Those who are concerned about issues of religious freedom and the persecuted church worldwide will need no introduction to the situation in Nigeria, even when normal broadcast media has ignored it. For years it has ranked among the worst violators of basic human rights.  

According to the international Christian advocacy group Open Doors, which publishes an annual “World Watch List,” “more Christians are killed for their faith in Nigeria than in the rest of the world combined.”1 In 2022, roughly 5,000 Christians were murdered for their faith, and in 2023, one estimate put the number of Nigerian Christians targeted and killed at over 8,000.2 

Since 2009, Boko Haram, which loosely translates “Western education is forbidden,” has been committed to violently establishing an Islamic state in Nigeria, with twelve states imposing sharia law. Doubtless this has emboldened various extremist Islamic groups in the region. In 2023 alone, 31 people were arrested on blasphemy charges in the country’s northern states. Back in January of 2012, Boko Haram issued an ultimatum that Christians living in northern Nigeria must leave their homes within three days. This followed on the heels of the slaughter of thirty people on the previous Christmas day at a Catholic church near Abuja, the nation’s capital. In 2013, the U.S. finally designated Boko Haram a terrorist organization. 
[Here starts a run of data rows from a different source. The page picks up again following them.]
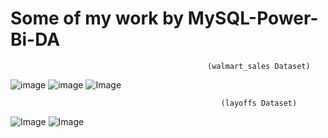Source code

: # Some of my work by MySQL-Power-Bi-DA

                                                (walmart_sales Dataset)
![image](https://github.com/user-attachments/assets/5711200a-76b0-41d9-a76a-d606ad85b62f)
![image](https://github.com/user-attachments/assets/406854ea-63b4-4028-a0e4-392be32ae129)
![Image](https://github.com/user-attachments/assets/2c3a3bb3-1858-4b4e-96e5-35e02b5f9297)

                                                   (layoffs Dataset)
![Image](https://github.com/user-attachments/assets/d1cc16cd-521f-49e7-93ec-47d746a406f8)
![Image](https://github.com/user-attachments/assets/101bdd22-fd18-4003-a4ae-1fe456d277e8)
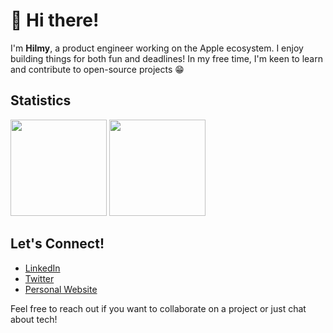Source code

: # 👋 Hi there!

I'm **Hilmy**, a product engineer working on the Apple ecosystem. I enjoy building things for both fun and deadlines! In my free time, I'm keen to learn and contribute to open-source projects 😁

## Statistics

<div>
  <img height="154" src="https://github-readme-stats.vercel.app/api?username=hilmyveradin&show_icons=true&theme=react&count_private=true&hide=contribs" />
  <img height="154" src="https://github-readme-stats.vercel.app/api/top-langs/?username=hilmyveradin&layout=compact&theme=react&langs_count=6" />
</div>

## Let's Connect!

- [LinkedIn](https://www.linkedin.com/in/hilmyveradin/)
- [Twitter](https://x.com/hveradin)
- [Personal Website](https://www.hilmyveradin.dev/)

Feel free to reach out if you want to collaborate on a project or just chat about tech!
One official of the Church of the Brethren in Mubi tells us that when Boko Haram arrives in their region, they ask one question: “Are you a Christian or a Muslim?” When you answer Christian, they shoot you, and then the church is burned to the ground.3 

Boko Haram has been joined by other militant Islamist groups that include Fulani, Islamic State West Africa Province (ISWAP), and the newly-organized Lakurawa. In addition, Al-Shabaab has been observed operating in Nigeria. In 2018 President Trump raised the issue of genocide with Nigeria’s government. Alas, no respite has occurred in the last seven years.  

Beyond Christian targets, who by far constitute the majority of victims, Boko Haram has killed moderate Muslims as well, including Muslim clerics who oppose them or who are sympathetic to peaceful coexistence with other religions. Thus, both Christians and Muslims, in this country of roughly 230 million people, have been slaughtered over the last decade and a half. John Joseph Hayab, a pastor and leader of the Christian Association of Nigeria in the country’s northern region, notes, “We have raised this matter [mass killing] dozens of times, but nobody hears us.” Hayab praises any U.S. efforts to expose Christian persecution in his country. Why, we are forced to ask, are these killings not a policy matter at the international level? 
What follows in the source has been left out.